A reminder that there's no such thing as sin.
You aren't evil or tainted or flawed. There's no such thing as evil. To be tainted or flawed implies intentionality, authority, and ownership by some other entity over the realization of who you are.
Sin is a method of control which forces you to view the world through a lens built on false concepts of good and evil.
In older versions of the story of the tree that predate what you were taught, the wisdom from the tree was a gift, and the serpent was revered for what it shared and for its own wisdom. Wisdom represented liberation by revealing one's own autonomy and consciousness of their own selves.
In the story you were taught, wisdom and knowledge themselves became the original sin because wisdom and knowledge liberate us from hierarchy, control, and ultimately our own oppression.
Liberation is painted as the original sin in this story, the source of all sin.
The concept of sin is a method of control that requires a scale of authority that does not rightfully exist, because there is no god and no master which has a right to authority over you or the decisions you make. There is no weight, there is no scale, there is no sin.
We build. We destroy. We weave. We unweave. Time is an axis.
You're a person existing in a complex world who sometimes makes decisions that harm other people, like we all do, and you have the agency to make better decisions next time. This is not sin, this is simply complexity, humanity, and the autonomy to choose between building worlds crafted of harm and competition or crafted from care and collaboration.
People who intentionally choose to weave a pattern in the world in order to continually harm others for their own interests aren't evil, either. Because there is no such thing as evil.
But they are harmful.
It's tempting to believe in a paradigm of good and evil because it's simple. In a world where we collectively generally agree that harm is undesirable, believing in evil abrogates any sense of responsibility toward understanding that the systems that we've built, uphold, and perpetuate cause harm, and they must be stopped. They must be dismantled.
The systems aren't evil, but they're harmful.
Believing that a person is inherently evil makes it easy to demonize them for the simple nature of their existence. It makes it easy to stop empathizing, because there is no empathy for evil, empathy is reserved for people if it exists at all within a framework of good and evil. Evil people cease to be people, they are demons who must need vanquished.
Hate is an emotion that, unchecked, can easily frame its source as evil. Emotions can be valid while also misinformed. Emotions can also be irrational. Hate can also be informed and rational. It's difficult to tell the difference without self-examination. It can all feel so eerily similar when left without analysis.

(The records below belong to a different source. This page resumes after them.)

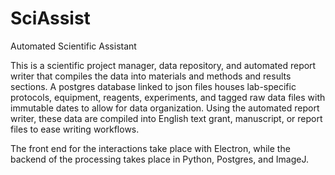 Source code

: # SciAssist
Automated Scientific Assistant

This is a scientific project manager, data repository, and automated report writer that compiles the data into materials and methods and results sections. A postgres database linked to json files houses lab-specific protocols, equipment, reagents, experiments, and tagged raw data files with immutable dates to allow for data organization. Using the automated report writer, these data are compiled into English text grant, manuscript, or report files to ease writing workflows.

The front end for the interactions take place with Electron, while the backend of the processing takes place in Python, Postgres, and ImageJ.
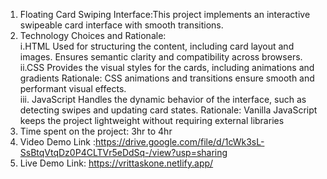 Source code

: 1. Floating Card Swiping Interface:This project implements an interactive swipeable card interface with smooth transitions.
2. Technology Choices and Rationale: <br/>
   i.HTML 
Used for structuring the content, including card layout and images. 
Ensures semantic clarity and compatibility across browsers. <br/>
  ii.CSS
Provides the visual styles for the cards, including animations and gradients
Rationale: CSS animations and transitions ensure smooth and performant visual effects.<br/>
iii. JavaScript
Handles the dynamic behavior of the interface, such as detecting swipes and updating card states.
Rationale: Vanilla JavaScript keeps the project lightweight without requiring external libraries
3. Time spent on the project: 3hr to 4hr <br/>
4. Video Demo Link :https://drive.google.com/file/d/1cWk3sL-SsBtqVtqDz0P4CLTVr5eDdSq-/view?usp=sharing
5. Live Demo Link: https://vrittaskone.netlify.app/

Unexamined hate can also be manipulated.
It's rational to hate a system which causes you harm. It is rational to hate someone who intentionally tries to harm you. It is rational to hate someone who builds systems with the intent to annihilate the existence of you and others like you and people you love.
It's irrational to hate someone simply for being evil, because evil is not real, and it is unexamined. Evil is a thought-terminating cliche. The greatest trick ever pulled was a thought-terminating cliche. Evil is a method of seduction that discourages you from examination of why and how. Evil is a method of control.
Evil is irrational and unexamined.
Evil is ignorance.
Evil requires authority to dictate what it is.
Evil is easy.
Complexity is hard.
Systems are complex.
People are complex.
You are complex.
There is no authority when we have agency and autonomy. We are left to make our own choices. We are liberated. We belong to no one.
What we are always left with is a choice. We must each choose the world we wish to build. A world built on harm or care. A world built on competition or collaboration. A world built on domination or liberation.
We build sandcastles.
We draw pictures on the sidewalk with chalk.
We bury our dead.
Our work will wash away, as will we.
Energy cannot be created or destroyed. It can only be transformed.
Life springs anew.
All that is beautiful is still ephemeral.
There is beauty in the ephemeral.
There is still beauty in what we create.
It makes no matter that it will wash away, because time is an axis, and there are no ends, only means.